- **Exercise inputs**:
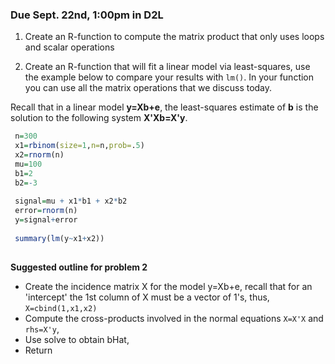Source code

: ### Due Sept. 22nd, 1:00pm in D2L


1) Create an R-function to compute the matrix product that only uses loops and scalar operations

2) Create an R-function that will fit a linear model via least-squares, use the example below to compare your results with `lm()`. In your function you can use all the matrix operations that we discuss today.

Recall that in a linear model **y=Xb+e**, the least-squares estimate of **b** is the solution to the following system **X'Xb=X'y**.


```r
 n=300
 x1=rbinom(size=1,n=n,prob=.5)
 x2=rnorm(n)
 mu=100
 b1=2
 b2=-3
 
 signal=mu + x1*b1 + x2*b2
 error=rnorm(n)
 y=signal+error
 
 summary(lm(y~x1+x2))
 
```

**Suggested outline for problem 2**
   - Create the incidence matrix X for the model y=Xb+e, recall that for an 'intercept' the 1st column of X must be a vector of 1's, thus, `X=cbind(1,x1,x2)`
   - Compute the cross-products involved in the normal equations `X=X'X` and `rhs=X'y`,
   - Use solve to obtain bHat,
   - Return
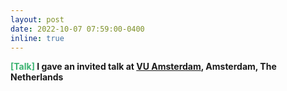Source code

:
 ```yaml
---
layout: post
date: 2022-10-07 07:59:00-0400
inline: true
---
```

<b><font color='MediumSeaGreen'>[Talk]</font><b/> 
I gave an invited talk at [VU Amsterdam](), Amsterdam, The Netherlands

- **What this task involves**: Write the number of lines in the data above that contain the word "squares", and add nothing to it.

- **Solution to this problem**: 2